Only lines with the word "reduction" are needed; collect each of them from the listing below.

> [Provided material]
□ □ □ □

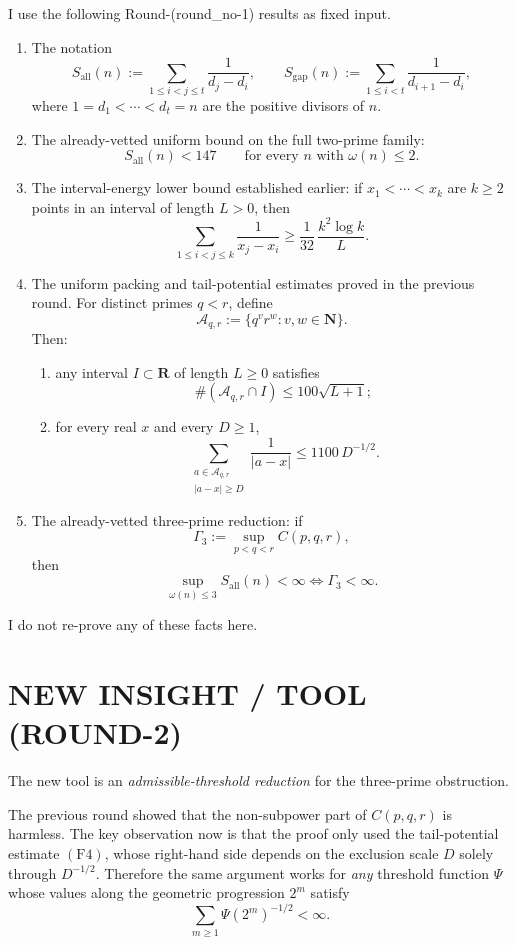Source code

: I use the following Round-(round\_no-1) results as fixed input.

\begin{enumerate}
\item The notation
\[
S_{\mathrm{all}}(n):=\sum_{1\le i<j\le t}\frac{1}{d_j-d_i},
\qquad
S_{\mathrm{gap}}(n):=\sum_{1\le i<t}\frac{1}{d_{i+1}-d_i},
\]
where \(1=d_1<\cdots<d_t=n\) are the positive divisors of \(n\).

\item The already-vetted uniform bound on the full two-prime family:
\[
S_{\mathrm{all}}(n)<147
\qquad\text{for every }n\text{ with }\omega(n)\le 2.
\tag{F1}
\]

\item The interval-energy lower bound established earlier: if \(x_1<\cdots<x_k\) are \(k\ge 2\) points in an interval of length \(L>0\), then
\[
\sum_{1\le i<j\le k}\frac{1}{x_j-x_i}\ge \frac{1}{32}\,\frac{k^2\log k}{L}.
\tag{F2}
\]

\item The uniform packing and tail-potential estimates proved in the previous round. For distinct primes \(q<r\), define
\[
\mathcal A_{q,r}:=\{q^v r^w : v,w\in \mathbf N\}.
\]
Then:
\begin{enumerate}
\item any interval \(I\subset \mathbf R\) of length \(L\ge 0\) satisfies
\[
\#(\mathcal A_{q,r}\cap I)\le 100\sqrt{L+1};
\tag{F3}
\]
\item for every real \(x\) and every \(D\ge 1\),
\[
\sum_{\substack{a\in \mathcal A_{q,r}\\ |a-x|\ge D}}\frac{1}{|a-x|}
\le 1100\,D^{-1/2}.
\tag{F4}
\]
\end{enumerate}

\item The already-vetted three-prime reduction: if
\[
\Gamma_3:=\sup_{p<q<r} C(p,q,r),
\]
then
\[
\sup_{\omega(n)\le 3} S_{\mathrm{all}}(n)<\infty
\iff
\Gamma_3<\infty.
\tag{F5}
\]
\end{enumerate}

I do not re-prove any of these facts here.

\section{NEW INSIGHT / TOOL (ROUND-2)}

The new tool is an \emph{admissible-threshold reduction} for the three-prime obstruction.

The previous round showed that the non-subpower part of \(C(p,q,r)\) is harmless. The key observation now is that the proof only used the tail-potential estimate \((\mathrm{F4})\), whose right-hand side depends on the exclusion scale \(D\) solely through \(D^{-1/2}\). Therefore the same argument works for \emph{any} threshold function \(\Psi\) whose values along the geometric progression \(2^m\) satisfy
\[
\sum_{m\ge 1}\Psi(2^m)^{-1/2}<\infty.
\]

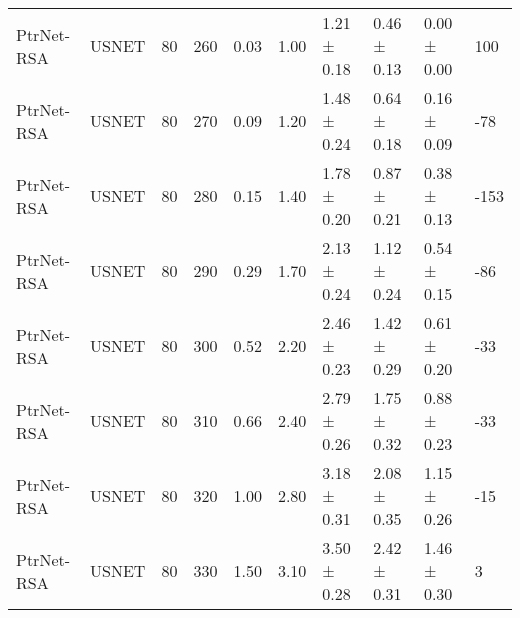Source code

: \begin{longtable}[!htbp]{llll|lllll|l}
PtrNet-RSA           & USNET             & 80                   & 260                                                               & 0.03 & \multicolumn{1}{l|}{1.00}       & 1.21 ± 0.18 & 0.46 ± 0.13      & 0.00 ± 0.00                  & 100                                                                                    \\
PtrNet-RSA           & USNET             & 80                   & 270                                                               & 0.09 & \multicolumn{1}{l|}{1.20}     & 1.48 ± 0.24 & 0.64 ± 0.18      & 0.16 ± 0.09                  & -78                                                                                    \\
PtrNet-RSA           & USNET             & 80                   & 280                                                               & 0.15 & \multicolumn{1}{l|}{1.40}     & 1.78 ± 0.20 & 0.87 ± 0.21      & 0.38 ± 0.13                  & -153                                                                                    \\
PtrNet-RSA           & USNET             & 80                   & 290                                                               & 0.29 & \multicolumn{1}{l|}{1.70}     & 2.13 ± 0.24 & 1.12 ± 0.24      & 0.54 ± 0.15                  & -86                                                                                    \\
PtrNet-RSA           & USNET             & 80                   & 300                                                               & 0.52 & \multicolumn{1}{l|}{2.20}     & 2.46 ± 0.23 & 1.42 ± 0.29      & 0.61 ± 0.20                  & -33                                                                                    \\
PtrNet-RSA           & USNET             & 80                   & 310                                                               & 0.66 & \multicolumn{1}{l|}{2.40}     & 2.79 ± 0.26 & 1.75 ± 0.32      & 0.88 ± 0.23                  & -33                                                                                    \\
PtrNet-RSA           & USNET             & 80                   & 320                                                               & 1.00    & \multicolumn{1}{l|}{2.80}     & 3.18 ± 0.31 & 2.08 ± 0.35      & 1.15 ± 0.26                  & -15                                                                                    \\
PtrNet-RSA           & USNET             & 80                   & 330                                                               & 1.50  & \multicolumn{1}{l|}{3.10}     & 3.50 ± 0.28 & 2.42 ± 0.31      & 1.46 ± 0.30                  & 3                                                                                    
\end{longtable}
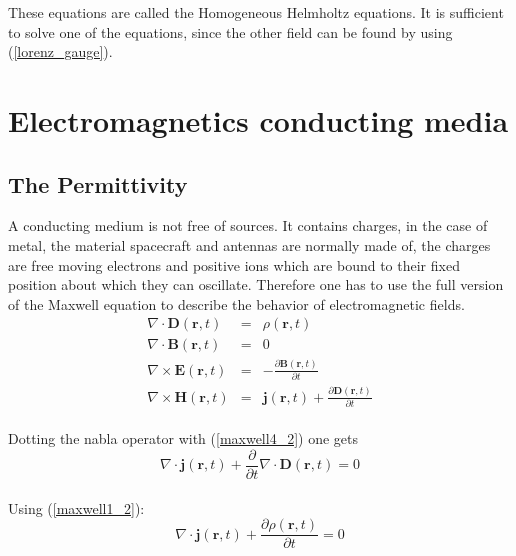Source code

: \documentclass[a4paper,11pt]{thesis}
\begin{document}
These equations are called the Homogeneous Helmholtz equations. It is sufficient to solve one of the equations, since the other field can be found by using (\ref{lorenz_gauge}).


\section{Electromagnetics conducting media}
\subsection{The Permittivity}

A conducting medium is not free of sources. It contains charges, in the case of metal, the material spacecraft and antennas are normally made of, the charges are free moving electrons and positive ions which are bound to their fixed position about which they can oscillate. Therefore one has to use the full version of the Maxwell equation to describe the behavior of electromagnetic fields.\\

\begin{eqnarray}
\nabla \cdot \mathbf{D}(\mathbf{r},t)&=&\rho(\mathbf{r},t) \label{maxwell1_2}\\
\nabla \cdot \mathbf{B}(\mathbf{r},t)&=&0 \label{maxwell2_2} \\
\nabla \times \mathbf{E}(\mathbf{r},t)&=&-\frac{\partial \mathbf{B}(\mathbf{r},t)}{\partial t} \label{maxwell3_2} \\
\nabla \times \mathbf{H}(\mathbf{r},t)&=&\mathbf{j}(\mathbf{r},t)+ \frac{\partial \mathbf{D}(\mathbf{r},t)}{\partial t} \label{maxwell4_2}
\end{eqnarray}\\

Dotting the nabla operator with (\ref{maxwell4_2}) one gets\\

\begin{equation}
   \nabla \cdot \mathbf{j}(\mathbf{r},t)+ \frac{\partial }{\partial t} \nabla \cdot \mathbf{D}(\mathbf{r},t) =0
\end{equation}\\

Using (\ref{maxwell1_2}):\\

\begin{equation}\label{eq:conti}
   \nabla \cdot \mathbf{j}(\mathbf{r},t)+ \frac{\partial \rho(\mathbf{r},t)}{\partial t}  =0
\end{equation}\\
\end{document}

□ □ □ □

> [Exercise result]
\item The already-vetted three-prime reduction: if
The new tool is an \emph{admissible-threshold reduction} for the three-prime obstruction.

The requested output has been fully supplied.